### Author Topic: Medical staff  (Read 13847 times)

#### Edi

• Posts: 296
##### Re: Medical staff
« Reply #30 on: June 07, 2010, 09:17:11 am »
I'm sure you could think up a thousand different ways of tinkering with the research system, but as you said, UFO:AI is a tactical combat game.

I find myself often assigning scientists to up to three projects simultaneously just to get a headstart on something while not needing the higher priority thing quite that urgently. Though I do like the idea of diminishing returns after a certain point.

If it could be implemented into the research system by adding an attribute to each research item like Diminishing returns (nbr of scientists) after which the effectiveness of each scientist beyond the limit diminishes by some fairly brutal formula.
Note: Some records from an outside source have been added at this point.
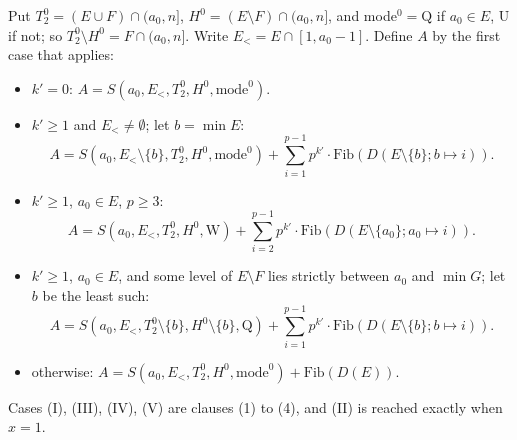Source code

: \documentclass[11pt,a4paper]{amsart}
\theoremstyle{definition}
\theoremstyle{remark}
\begin{document}
Put $T_2^0=(E\cup F)\cap(a_0,n]$, $H^0=(E\setminus F)\cap(a_0,n]$, and mode$^0=\mathrm Q$ if $a_0\in E$,
$\mathrm U$ if not; so $T_2^0\setminus H^0=F\cap(a_0,n]$. Write $E_<=E\cap[1,a_0-1]$. Define $A$ by the first
case that applies:
\begin{itemize}
\item[(I)] $k'=0$: $A=S(a_0,E_<,T_2^0,H^0,\text{mode}^0)$.
\item[(III)] $k'\ge1$ and $E_<\ne\emptyset$; let $b=\min E$:
 \[A=S(a_0,E_<\setminus\{b\},T_2^0,H^0,\text{mode}^0)+\sum_{i=1}^{p-1}p^{k'}\cdot\mathrm{Fib}(D(E\setminus\{b\};b\mapsto i)).\]
\item[(IV)] $k'\ge1$, $a_0\in E$, $p\ge3$:
 \[A=S(a_0,E_<,T_2^0,H^0,\mathrm W)+\sum_{i=2}^{p-1}p^{k'}\cdot\mathrm{Fib}(D(E\setminus\{a_0\};a_0\mapsto i)).\]
\item[(V)] $k'\ge1$, $a_0\in E$, and some level of $E\setminus F$ lies strictly between $a_0$ and $\min G$;
 let $b$ be the least such:
 \[A=S(a_0,E_<,T_2^0\setminus\{b\},H^0\setminus\{b\},\mathrm Q)+\sum_{i=1}^{p-1}p^{k'}\cdot\mathrm{Fib}(D(E\setminus\{b\};b\mapsto i)).\]
\item[(II)] otherwise: $A=S(a_0,E_<,T_2^0,H^0,\text{mode}^0)+\mathrm{Fib}(D(E))$.
\end{itemize}
Cases (I), (III), (IV), (V) are clauses (1) to (4), and (II) is reached exactly when $x=1$.
\end{document}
Naturally if you kept the number hidden, it would add an element of uncertainty (at least up until people go poke inside the code, but that's a different matter).

#### homunculus

• Sergeant
• Posts: 387
##### Re: Medical staff
« Reply #31 on: June 07, 2010, 06:35:56 pm »
i have thought about it in the past, and at some point i assumed that there are, say, 5 puzzles related to one research topic, that each researching scientist has an independent probability of solving (no collaboration), and did a little calculation.
if i remember correctly, the resulting formula was of the type

researchSpeed = numberOfScientists / (const + numberOfScientsis).
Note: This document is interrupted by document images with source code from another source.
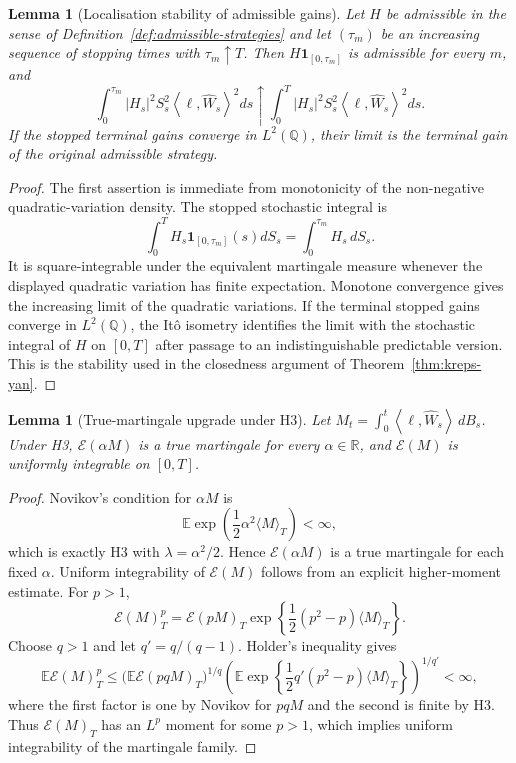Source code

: \documentclass[11pt,oneside]{article}
\theoremstyle{plain}
\newtheorem{lemma}[theorem]{Lemma}
\theoremstyle{definition}
\theoremstyle{remark}
\newcommand{\R}{\mathbb{R}}
\newcommand{\E}{\mathbb{E}}
\newcommand{\Q}{\mathbb{Q}}
\newcommand{\cW}{\widehat W}
\newcommand{\inner}[2]{\left\langle #1,#2\right\rangle}
\begin{document}
\begin{lemma}[Localisation stability of admissible gains]\label{lem:localisation-admissible}
Let $H$ be admissible in the sense of Definition~\ref{def:admissible-strategies} and let $(\tau_m)$ be an increasing sequence of stopping times with $\tau_m\uparrow T$. Then $H\mathbf 1_{[0,\tau_m]}$ is admissible for every $m$, and
\[
\int_0^{\tau_m} |H_s|^2S_s^2\inner{\ell}{\cW_s}^2ds\uparrow
\int_0^T |H_s|^2S_s^2\inner{\ell}{\cW_s}^2ds.
\]
If the stopped terminal gains converge in $L^2(\Q)$, their limit is the terminal gain of the original admissible strategy.
\end{lemma}

\begin{proof}
The first assertion is immediate from monotonicity of the non-negative quadratic-variation density. The stopped stochastic integral is
\[
\int_0^T H_s\mathbf 1_{[0,\tau_m]}(s)dS_s=\int_0^{\tau_m}H_s\,dS_s.
\]
It is square-integrable under the equivalent martingale measure whenever the displayed quadratic variation has finite expectation. Monotone convergence gives the increasing limit of the quadratic variations. If the terminal stopped gains converge in $L^2(\Q)$, the It\^o isometry identifies the limit with the stochastic integral of $H$ on $[0,T]$ after passage to an indistinguishable predictable version. This is the stability used in the closedness argument of Theorem~\ref{thm:kreps-yan}.
\end{proof}

\begin{lemma}[True-martingale upgrade under H3]\label{lem:true-martingale-upgrade}
Let $M_t=\int_0^t\inner{\ell}{\cW_s}\,dB_s$. Under H3, $\mathcal E(\alpha M)$ is a true martingale for every $\alpha\in\R$, and $\mathcal E(M)$ is uniformly integrable on $[0,T]$.
\end{lemma}

\begin{proof}
Novikov's condition for $\alpha M$ is
\[
\E\exp\left(\frac12\alpha^2\langle M\rangle_T\right)<\infty,
\]
which is exactly H3 with $\lambda=\alpha^2/2$. Hence $\mathcal E(\alpha M)$ is a true martingale for each fixed $\alpha$. Uniform integrability of $\mathcal E(M)$ follows from an explicit higher-moment estimate. For $p>1$,
\[
\mathcal E(M)_T^p=\mathcal E(pM)_T\exp\left\{\frac12(p^2-p)\langle M\rangle_T\right\}.
\]
Choose $q>1$ and let $q'=q/(q-1)$. Holder's inequality gives
\[
\E\mathcal E(M)_T^p
\leq
\bigl(\E\mathcal E(pqM)_T\bigr)^{1/q}
\left(\E\exp\left\{\frac12 q'(p^2-p)\langle M\rangle_T\right\}\right)^{1/q'}<\infty,
\]
where the first factor is one by Novikov for $pqM$ and the second is finite by H3. Thus $\mathcal E(M)_T$ has an $L^p$ moment for some $p>1$, which implies uniform integrability of the martingale family.
\end{proof}
\end{document}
a fairly common formula in chemistry, physics, biology, etc.
i do not remember how i derived it from the probabilities, though.

say, if const=50, then
10 scientists at the same project would work at the efficiency of 8.5 scientists each on separate project,
50 would work liike 25.5
and 100 would work like 34.

[...]If it could be implemented into the research system by adding an attribute to each research item like Diminishing returns (nbr of scientists) after which the effectiveness of each scientist beyond the limit diminishes by some fairly brutal formula. Naturally if you kept the number hidden, it would add an element of uncertainty (at least up until people go poke inside the code[...]
i would not suggest to keep the number hidden, because then there would be privileged people who have read the spoilers.
i would rather suggest to display the resulting efficiency of the research as a number in the gui.

[...]I find myself often assigning scientists to up to three projects simultaneously just to get a headstart on something while not needing the higher priority thing quite that urgently.[...]
when you give it some thought, you might as well assign them all to same project and get to use the results of that project while you research the next project : )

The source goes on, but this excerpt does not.